After ds arrived I decided not to tell people he was adopted unless I really needed to.
This was based on reading on mumsnett adoption threads from some people (whose opinions I respected) that children who joined families through adoption sometimes resented random people (e.g. friends of their parents) knowing they were adopted.
I think the reasoning also went that because adoption nowadays (as opposed to some years ago) often meant children were removed from birth parents because of issues such as drink/drugs/neglects etc. This meant when children said they had joined their family by adoption it could lead to a lot of questions about birth family which children did not always want to answer/or felt they should not have to answer. Perhaps, especially in their childhood and teens, they really wanted to fit in and be like other kids.
Before we met our little boy I was very open with friends and strangers that we were going through the process of adoption. I am pretty gobby, confident and extrovert so I liked talking! And it was talking about me. Now talking about adoption means talking about ds and I am reluctant to do this.

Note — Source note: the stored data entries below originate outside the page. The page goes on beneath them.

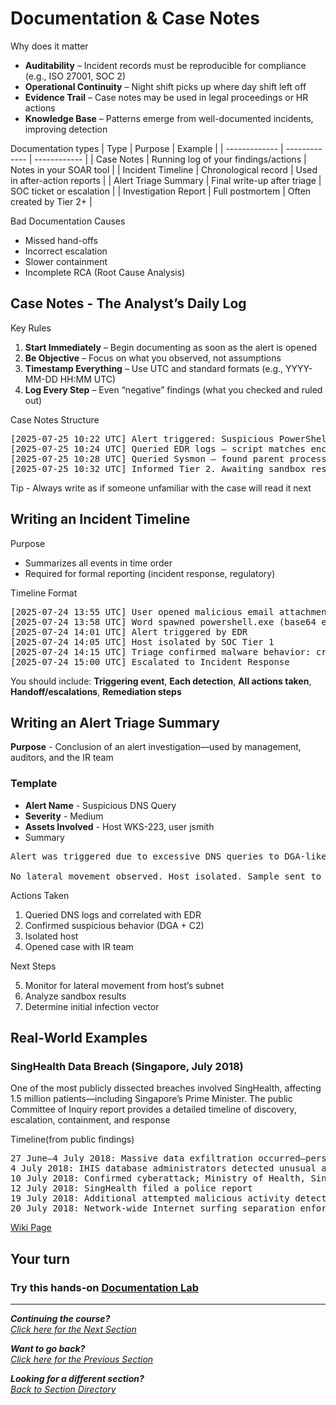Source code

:# Documentation & Case Notes
Why does it matter
- **Auditability** – Incident records must be reproducible for compliance (e.g., ISO 27001, SOC 2)
- **Operational Continuity** – Night shift picks up where day shift left off
- **Evidence Trail** – Case notes may be used in legal proceedings or HR actions
- **Knowledge Base** – Patterns emerge from well-documented incidents, improving detection

Documentation types
| Type  | Purpose | Example |
| ------------- | ------------- | ------------ |
| Case Notes  | Running log of your findings/actions  | Notes in your SOAR tool |
| Incident Timeline  | 	Chronological record  | Used in after-action reports |
| Alert Triage Summary | Final write-up after triage | SOC ticket or escalation |
| Investigation Report | Full postmortem | Often created by Tier 2+ |

Bad Documentation Causes
- Missed hand-offs
- Incorrect escalation
- Slower containment
- Incomplete RCA (Root Cause Analysis)

## Case Notes - The Analyst’s Daily Log
Key Rules
1. **Start Immediately** – Begin documenting as soon as the alert is opened
2. **Be Objective** – Focus on what you observed, not assumptions
3. **Timestamp Everything** – Use UTC and standard formats (e.g., YYYY-MM-DD HH:MM UTC)
4. **Log Every Step** – Even “negative” findings (what you checked and ruled out)

Case Notes Structure
<pre>[2025-07-25 10:22 UTC] Alert triggered: Suspicious PowerShell execution on host WKS-204
[2025-07-25 10:24 UTC] Queried EDR logs – script matches encoded PowerShell from MITRE T1059.001
[2025-07-25 10:28 UTC] Queried Sysmon – found parent process was MS Word; likely macro
[2025-07-25 10:32 UTC] Informed Tier 2. Awaiting sandbox results</pre>

Tip - Always write as if someone unfamiliar with the case will read it next

## Writing an Incident Timeline
Purpose
- Summarizes all events in time order
- Required for formal reporting (incident response, regulatory)

Timeline Format
<pre>[2025-07-24 13:55 UTC] User opened malicious email attachment
[2025-07-24 13:58 UTC] Word spawned powershell.exe (base64 encoded payload)
[2025-07-24 14:01 UTC] Alert triggered by EDR
[2025-07-24 14:05 UTC] Host isolated by SOC Tier 1
[2025-07-24 14:15 UTC] Triage confirmed malware behavior: credential dumping
[2025-07-24 15:00 UTC] Escalated to Incident Response</pre>

You should include: **Triggering event**, **Each detection**, **All actions taken**, **Handoff/escalations**, **Remediation steps**

## Writing an Alert Triage Summary
**Purpose** - Conclusion of an alert investigation—used by management, auditors, and the IR team

### Template 
- **Alert Name** - Suspicious DNS Query
- **Severity** - Medium
- **Assets Involved** - Host WKS-223, user jsmith
- Summary
<pre>Alert was triggered due to excessive DNS queries to DGA-like domains. Investigation confirmed no legitimate application behavior matching this pattern. PCAP showed suspicious outbound traffic to IP 103.54.22.11, known to be used by malware “XLoader.”

No lateral movement observed. Host isolated. Sample sent to sandbox. Awaiting results. Case escalated to Tier 2 for full investigation.</pre>

Actions Taken
1. Queried DNS logs and correlated with EDR
2. Confirmed suspicious behavior (DGA + C2)
3. Isolated host
4. Opened case with IR team

Next Steps

5. Monitor for lateral movement from host’s subnet
6. Analyze sandbox results
7. Determine initial infection vector

## Real-World Examples
### SingHealth Data Breach (Singapore, July 2018)
One of the most publicly dissected breaches involved SingHealth, affecting 1.5 million patients—including Singapore’s Prime Minister. The public Committee of Inquiry report provides a detailed timeline of discovery, escalation, containment, and response

Timeline(from public findings)
<pre>27 June–4 July 2018: Massive data exfiltration occurred—personal particulars of ~1.495 million patients and outpatient medication records of ~159,000 were stolen
4 July 2018: IHIS database administrators detected unusual activity, halted initial exfiltration attempts, and began enhanced monitoring
10 July 2018: Confirmed cyberattack; Ministry of Health, SingHealth, and Cyber Security Agency notified
12 July 2018: SingHealth filed a police report
19 July 2018: Additional attempted malicious activity detected but without exfiltration
20 July 2018: Network‑wide Internet surfing separation enforced; public announcement issued by Ministry of Health and Communications & Information</pre>

[Wiki Page](https://en.wikipedia.org/wiki/2018_SingHealth_data_breach)

## Your turn
### Try this hands-on [Documentation Lab](/courseFiles/Section_09-documentationAndCaseNotes/documentationLab.md)

***
<b><i>Continuing the course?</b>
</br>
[Click here for the Next Section](/courseFiles/Section_12-softSkills/softSkills.md)</i>

<b><i>Want to go back?</b>
</br>
[Click here for the Previous Section](/courseFiles/Section_10-emailFundamentals/emailFundamentals.md)

<b><i>Looking for a different section? </b></br>[Back to Section Directory](/coursenavigation.md)</i>
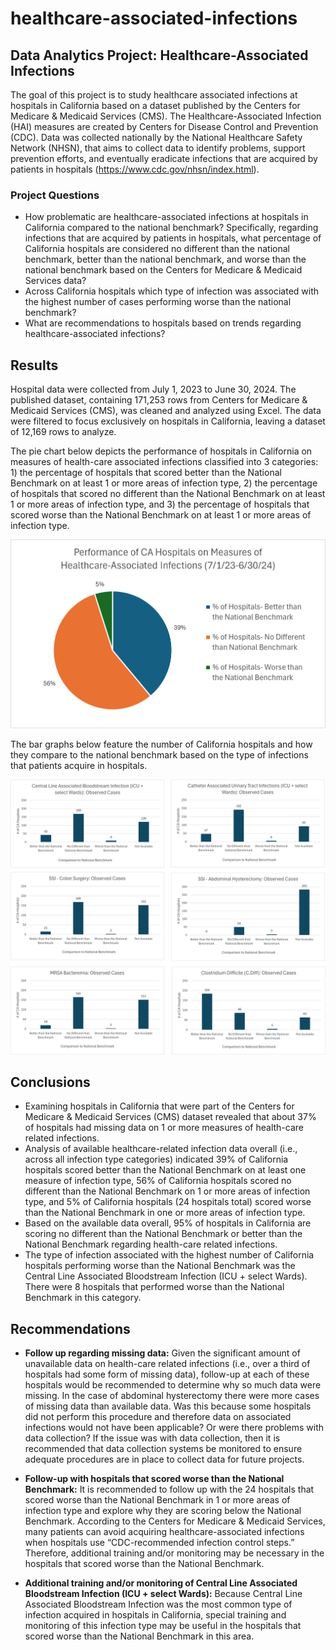# healthcare-associated-infections


## Data Analytics Project: Healthcare-Associated Infections
The goal of this project is to study healthcare associated infections at hospitals in California based on a dataset published by the Centers for Medicare & Medicaid Services (CMS). 
The Healthcare-Associated Infection (HAI) measures are created by Centers for Disease Control and Prevention (CDC). Data was collected nationally by the National Healthcare Safety Network (NHSN), that aims to collect data to identify problems, support prevention efforts, and eventually eradicate infections that are acquired by patients in hospitals (https://www.cdc.gov/nhsn/index.html).  

### Project Questions
*	How problematic are healthcare-associated infections at hospitals in California compared to the national benchmark? 
	Specifically, regarding infections that are acquired by patients in hospitals, what percentage of California hospitals are considered no different than the national benchmark, better than the national benchmark, and worse than the national benchmark based on the Centers for Medicare & Medicaid Services data?
*	Across California hospitals which type of infection was associated with the highest number of cases performing worse than the national benchmark?
*	What are recommendations to hospitals based on trends regarding healthcare-associated infections?

## Results
Hospital data were collected from July 1, 2023 to June 30, 2024. The published dataset, containing 171,253 rows from Centers for Medicare & Medicaid Services (CMS), was cleaned and analyzed using Excel. The data were filtered to focus exclusively on hospitals in California, leaving a dataset of 12,169 rows to analyze.
 
The pie chart below depicts the performance of hospitals in California on measures of health-care associated infections classified into 3 categories: 1) the percentage of hospitals that scored better than the National Benchmark on at least 1 or more areas of infection type, 2) the percentage of hospitals that scored no different than the National Benchmark on at least 1 or more areas of infection type, and 3) the percentage of hospitals that scored worse than the National Benchmark on at least 1 or more areas of infection type.



<div align = "center"> 
	<img src = "images/Pie_Chart_2.png" width = 600> 
</div>

The bar graphs below feature the number of California hospitals and how they compare to the national benchmark based on the type of infections that patients acquire in hospitals. 

 
<img src = "images/Bar_charts_combined.png"> 
 

 

 

 

 

## Conclusions
*	Examining hospitals in California that were part of the Centers for Medicare & Medicaid Services (CMS) dataset revealed that about 37% of hospitals had missing data on 1 or more measures of health-care related infections. 
*	Analysis of available healthcare-related infection data overall (i.e., across all infection type categories) indicated 39% of California hospitals scored better than the National Benchmark on at least one measure of infection type, 56% of California hospitals scored no different than the National Benchmark on 1 or more areas of infection type, and 5% of California hospitals (24 hospitals total) scored worse than the National Benchmark in one or more areas of infection type. 
*	Based on the available data overall, 95% of hospitals in California are scoring no different than the National Benchmark or better than the National Benchmark regarding health-care related infections.
*	The type of infection associated with the highest number of California hospitals performing worse than the National Benchmark was the Central Line Associated Bloodstream Infection (ICU + select Wards). There were 8 hospitals that performed worse than the National Benchmark in this category.

## Recommendations
*	__Follow up regarding missing data:__ 
Given the significant amount of unavailable data on health-care related infections (i.e., over a third of hospitals had some form of missing data), follow-up at each of these hospitals would be recommended to determine why so much data were missing. In the case of abdominal hysterectomy there were more cases of missing data than available data. Was this because some hospitals did not perform this procedure and therefore data on associated infections would not have been applicable? Or were there problems with data collection? If the issue was with data collection, then it is recommended that data collection systems be monitored to ensure adequate procedures are in place to collect data for future projects.

*	__Follow-up with hospitals that scored worse than the National Benchmark:__ 
It is recommended to follow up with the 24 hospitals that scored worse than the National Benchmark in 1 or more areas of infection type and explore why they are scoring below the National Benchmark. According to the Centers for Medicare & Medicaid Services, many patients can avoid acquiring healthcare-associated infections when hospitals use “CDC-recommended infection control steps.” Therefore, additional training and/or monitoring may be necessary in the hospitals that scored worse than the National Benchmark. 

*	__Additional training and/or monitoring of Central Line Associated Bloodstream Infection (ICU + select Wards):__ 
Because Central Line Associated Bloodstream Infection was the most common type of infection acquired in hospitals in California, special training and monitoring of this infection type may be useful in the hospitals that scored worse than the National Benchmark in this area.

Now I feel I do not want to tell new people we meet about our son's adoption unless it will be beneficial to him, (doctors/teachers etc). I am amazed some people who have known me very casually for a long time had not realised ds was adopted until I told them (I had assumed they would know!).
OK, on to my question. When meeting new people and they ask any questions that could be hard to answer without saying ds had joined our family by adoption, how do you answer them?
What kind of questions are impossible to answer?
I racked my brain and all I could think of was questions about the birth or ds's habits as a baby or perhaps stuff like 'who does he look like in the family?
EG I could honestly say I think ds looks like his mum and mean me or his birth mum, although he does not look very like me! I could even say the same for dad! Both of them! To some extent! I guess I am worried I will be 'caught out' and people will be bothered thinking that I have misled them.
Just looking for ways to avoid or deflect!
Thanks. 
PS - to those who have chosen to tell anyone anything, I am not criticising anyone, just saying how I have chosen to handle things. If and when ds chooses to tell people, it will be his choice but I will still guide him as I feel he cannot un-tell people and he is still only 4.